Word for word, transcribe the data below from the line with "links). We can" to the line with "can partition its", keeping both of those lines.

Segment Start: Extracted information

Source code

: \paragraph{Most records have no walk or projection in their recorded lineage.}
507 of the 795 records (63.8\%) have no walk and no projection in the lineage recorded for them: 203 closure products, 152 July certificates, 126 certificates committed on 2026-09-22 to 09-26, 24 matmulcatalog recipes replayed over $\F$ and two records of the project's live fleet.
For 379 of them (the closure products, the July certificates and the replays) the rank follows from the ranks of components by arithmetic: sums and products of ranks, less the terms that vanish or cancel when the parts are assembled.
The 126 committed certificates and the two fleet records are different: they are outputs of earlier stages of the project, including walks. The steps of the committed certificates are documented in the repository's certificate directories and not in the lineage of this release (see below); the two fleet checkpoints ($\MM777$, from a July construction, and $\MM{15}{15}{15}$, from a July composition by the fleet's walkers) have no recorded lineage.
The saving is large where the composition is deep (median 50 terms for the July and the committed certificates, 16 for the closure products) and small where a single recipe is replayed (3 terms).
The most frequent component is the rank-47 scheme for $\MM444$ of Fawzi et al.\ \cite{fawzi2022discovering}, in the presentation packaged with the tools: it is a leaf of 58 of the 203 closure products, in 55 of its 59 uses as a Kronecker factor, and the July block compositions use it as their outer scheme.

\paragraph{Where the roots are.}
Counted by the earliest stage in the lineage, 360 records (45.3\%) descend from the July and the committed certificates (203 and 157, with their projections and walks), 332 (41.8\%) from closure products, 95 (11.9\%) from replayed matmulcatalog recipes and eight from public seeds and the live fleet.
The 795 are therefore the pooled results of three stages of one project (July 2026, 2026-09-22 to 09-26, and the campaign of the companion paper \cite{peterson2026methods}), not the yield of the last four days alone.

Segment End: Extracted information
Segment Start: Extracted information

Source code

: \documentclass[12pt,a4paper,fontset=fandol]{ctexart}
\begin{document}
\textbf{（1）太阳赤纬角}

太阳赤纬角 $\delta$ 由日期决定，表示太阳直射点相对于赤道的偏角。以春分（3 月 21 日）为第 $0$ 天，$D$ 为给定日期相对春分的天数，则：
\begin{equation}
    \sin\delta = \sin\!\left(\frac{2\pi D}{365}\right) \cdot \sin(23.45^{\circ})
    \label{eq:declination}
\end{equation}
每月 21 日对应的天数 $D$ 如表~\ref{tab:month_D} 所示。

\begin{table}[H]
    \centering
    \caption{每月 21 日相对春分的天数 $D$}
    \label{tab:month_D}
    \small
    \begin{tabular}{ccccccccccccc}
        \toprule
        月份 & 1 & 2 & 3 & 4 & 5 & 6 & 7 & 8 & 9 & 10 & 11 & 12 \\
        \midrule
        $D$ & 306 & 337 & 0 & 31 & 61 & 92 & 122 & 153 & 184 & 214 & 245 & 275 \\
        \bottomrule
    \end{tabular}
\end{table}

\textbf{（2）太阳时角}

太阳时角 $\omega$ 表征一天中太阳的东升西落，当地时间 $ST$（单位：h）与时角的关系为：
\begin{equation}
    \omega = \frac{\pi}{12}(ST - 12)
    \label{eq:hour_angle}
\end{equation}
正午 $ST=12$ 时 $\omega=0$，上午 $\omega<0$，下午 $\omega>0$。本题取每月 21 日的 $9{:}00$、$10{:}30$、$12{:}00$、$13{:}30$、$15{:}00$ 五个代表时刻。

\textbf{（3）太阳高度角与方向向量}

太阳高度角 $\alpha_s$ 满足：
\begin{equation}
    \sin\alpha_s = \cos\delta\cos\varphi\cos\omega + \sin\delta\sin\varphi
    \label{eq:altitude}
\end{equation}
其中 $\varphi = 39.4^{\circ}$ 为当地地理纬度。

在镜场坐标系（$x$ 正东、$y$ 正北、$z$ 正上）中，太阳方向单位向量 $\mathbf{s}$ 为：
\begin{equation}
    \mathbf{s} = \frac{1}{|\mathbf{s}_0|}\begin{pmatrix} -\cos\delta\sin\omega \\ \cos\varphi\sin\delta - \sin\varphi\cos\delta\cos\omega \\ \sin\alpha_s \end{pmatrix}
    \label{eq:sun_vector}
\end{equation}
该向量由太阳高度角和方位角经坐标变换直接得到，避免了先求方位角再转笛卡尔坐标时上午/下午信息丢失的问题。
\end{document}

Segment End: Extracted information
Segment Start: Extracted information

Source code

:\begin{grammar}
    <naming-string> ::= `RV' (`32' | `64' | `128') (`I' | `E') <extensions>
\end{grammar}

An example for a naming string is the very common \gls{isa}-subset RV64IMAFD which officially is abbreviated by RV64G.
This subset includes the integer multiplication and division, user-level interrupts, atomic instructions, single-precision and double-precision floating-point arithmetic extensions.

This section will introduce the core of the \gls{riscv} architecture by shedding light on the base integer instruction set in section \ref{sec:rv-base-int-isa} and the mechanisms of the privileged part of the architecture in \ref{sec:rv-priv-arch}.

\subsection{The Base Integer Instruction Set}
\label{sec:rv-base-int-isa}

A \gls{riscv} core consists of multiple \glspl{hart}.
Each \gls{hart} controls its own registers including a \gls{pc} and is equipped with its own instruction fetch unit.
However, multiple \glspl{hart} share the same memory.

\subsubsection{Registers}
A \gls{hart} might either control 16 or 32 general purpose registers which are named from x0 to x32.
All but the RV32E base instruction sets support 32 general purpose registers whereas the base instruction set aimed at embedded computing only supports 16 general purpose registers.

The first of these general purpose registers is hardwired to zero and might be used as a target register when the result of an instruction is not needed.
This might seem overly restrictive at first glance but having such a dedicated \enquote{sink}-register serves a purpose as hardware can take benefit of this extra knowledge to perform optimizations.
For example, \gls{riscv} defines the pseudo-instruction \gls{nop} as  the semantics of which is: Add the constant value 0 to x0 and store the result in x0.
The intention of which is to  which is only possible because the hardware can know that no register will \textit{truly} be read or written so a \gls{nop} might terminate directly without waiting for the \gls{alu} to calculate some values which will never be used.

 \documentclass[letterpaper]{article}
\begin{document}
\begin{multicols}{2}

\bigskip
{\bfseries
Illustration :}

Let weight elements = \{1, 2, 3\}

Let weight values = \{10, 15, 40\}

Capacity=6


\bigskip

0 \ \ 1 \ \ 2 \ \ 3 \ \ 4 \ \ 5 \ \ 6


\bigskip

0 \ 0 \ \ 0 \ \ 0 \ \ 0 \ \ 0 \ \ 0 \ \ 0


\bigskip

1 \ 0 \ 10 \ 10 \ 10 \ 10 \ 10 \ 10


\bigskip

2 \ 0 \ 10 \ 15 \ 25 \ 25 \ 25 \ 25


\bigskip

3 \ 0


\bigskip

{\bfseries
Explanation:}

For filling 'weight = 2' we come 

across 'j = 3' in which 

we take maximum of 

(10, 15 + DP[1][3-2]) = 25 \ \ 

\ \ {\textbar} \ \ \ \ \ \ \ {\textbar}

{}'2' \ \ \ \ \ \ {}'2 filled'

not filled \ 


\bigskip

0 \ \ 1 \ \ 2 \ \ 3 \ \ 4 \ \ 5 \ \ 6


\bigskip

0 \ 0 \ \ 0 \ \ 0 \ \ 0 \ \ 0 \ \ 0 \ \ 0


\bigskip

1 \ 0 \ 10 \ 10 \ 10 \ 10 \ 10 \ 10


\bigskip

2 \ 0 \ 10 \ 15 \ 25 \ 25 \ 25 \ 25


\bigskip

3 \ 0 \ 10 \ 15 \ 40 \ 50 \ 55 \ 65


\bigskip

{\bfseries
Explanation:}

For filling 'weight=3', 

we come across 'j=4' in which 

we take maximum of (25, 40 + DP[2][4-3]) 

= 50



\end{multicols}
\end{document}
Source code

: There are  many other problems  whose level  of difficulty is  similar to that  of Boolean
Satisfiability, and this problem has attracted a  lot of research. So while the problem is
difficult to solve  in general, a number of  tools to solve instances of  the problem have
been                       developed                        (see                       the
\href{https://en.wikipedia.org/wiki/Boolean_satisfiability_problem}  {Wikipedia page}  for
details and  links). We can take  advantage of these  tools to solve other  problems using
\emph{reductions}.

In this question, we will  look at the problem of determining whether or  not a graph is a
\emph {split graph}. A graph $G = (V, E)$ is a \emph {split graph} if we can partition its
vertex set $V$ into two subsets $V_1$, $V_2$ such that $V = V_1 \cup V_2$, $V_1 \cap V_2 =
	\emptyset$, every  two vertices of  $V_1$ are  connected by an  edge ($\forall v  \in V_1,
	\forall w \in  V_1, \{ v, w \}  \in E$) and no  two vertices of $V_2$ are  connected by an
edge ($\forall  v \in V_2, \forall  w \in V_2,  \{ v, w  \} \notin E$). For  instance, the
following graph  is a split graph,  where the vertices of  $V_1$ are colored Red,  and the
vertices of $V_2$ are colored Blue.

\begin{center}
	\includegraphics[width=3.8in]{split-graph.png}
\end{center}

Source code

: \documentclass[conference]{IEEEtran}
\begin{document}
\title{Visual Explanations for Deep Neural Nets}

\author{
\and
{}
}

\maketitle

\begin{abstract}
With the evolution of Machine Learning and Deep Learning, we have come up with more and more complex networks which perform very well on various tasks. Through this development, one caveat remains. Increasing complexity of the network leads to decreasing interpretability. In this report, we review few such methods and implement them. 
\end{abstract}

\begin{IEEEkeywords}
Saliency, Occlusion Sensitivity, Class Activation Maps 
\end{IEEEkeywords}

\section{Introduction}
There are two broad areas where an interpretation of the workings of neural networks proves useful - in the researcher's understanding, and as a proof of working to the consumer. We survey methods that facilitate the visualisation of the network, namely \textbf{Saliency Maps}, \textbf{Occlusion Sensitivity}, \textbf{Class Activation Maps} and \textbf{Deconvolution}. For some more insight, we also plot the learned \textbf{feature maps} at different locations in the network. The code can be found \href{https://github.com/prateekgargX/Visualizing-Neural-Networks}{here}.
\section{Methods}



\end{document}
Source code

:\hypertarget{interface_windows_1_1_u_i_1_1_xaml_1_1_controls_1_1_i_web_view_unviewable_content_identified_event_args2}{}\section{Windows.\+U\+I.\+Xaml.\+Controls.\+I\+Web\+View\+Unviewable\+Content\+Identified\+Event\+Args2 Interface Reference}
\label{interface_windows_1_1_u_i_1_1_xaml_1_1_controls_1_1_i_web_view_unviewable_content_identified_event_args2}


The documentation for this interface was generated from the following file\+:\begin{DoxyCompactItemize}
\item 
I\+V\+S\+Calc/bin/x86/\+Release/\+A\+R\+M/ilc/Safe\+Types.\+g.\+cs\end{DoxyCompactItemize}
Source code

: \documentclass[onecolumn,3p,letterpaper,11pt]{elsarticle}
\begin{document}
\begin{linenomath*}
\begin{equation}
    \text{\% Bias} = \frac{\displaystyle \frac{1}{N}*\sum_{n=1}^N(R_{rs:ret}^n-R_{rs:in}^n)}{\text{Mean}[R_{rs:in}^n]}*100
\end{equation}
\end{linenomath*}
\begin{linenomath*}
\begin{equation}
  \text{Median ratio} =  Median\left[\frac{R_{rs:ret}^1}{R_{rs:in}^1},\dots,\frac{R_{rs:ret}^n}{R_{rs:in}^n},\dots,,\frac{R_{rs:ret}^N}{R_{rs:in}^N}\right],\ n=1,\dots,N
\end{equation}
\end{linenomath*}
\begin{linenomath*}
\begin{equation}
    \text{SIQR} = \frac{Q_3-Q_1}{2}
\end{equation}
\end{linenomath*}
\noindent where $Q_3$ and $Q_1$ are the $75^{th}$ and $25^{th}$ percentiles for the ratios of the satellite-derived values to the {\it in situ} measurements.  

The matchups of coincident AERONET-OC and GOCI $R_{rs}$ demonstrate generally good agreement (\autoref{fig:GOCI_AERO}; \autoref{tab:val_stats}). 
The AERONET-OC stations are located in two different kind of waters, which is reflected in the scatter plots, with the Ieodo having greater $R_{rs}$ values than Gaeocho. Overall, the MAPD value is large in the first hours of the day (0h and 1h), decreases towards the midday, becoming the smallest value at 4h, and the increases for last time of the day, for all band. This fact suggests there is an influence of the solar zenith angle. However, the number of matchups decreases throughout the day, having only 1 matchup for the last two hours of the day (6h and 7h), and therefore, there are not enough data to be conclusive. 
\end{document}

Segment End: Extracted information

* Task answer *
details and  links). We can take  advantage of these  tools to solve other  problems using
\emph{reductions}.

In this question, we will  look at the problem of determining whether or  not a graph is a
\emph {split graph}. A graph $G = (V, E)$ is a \emph {split graph} if we can partition its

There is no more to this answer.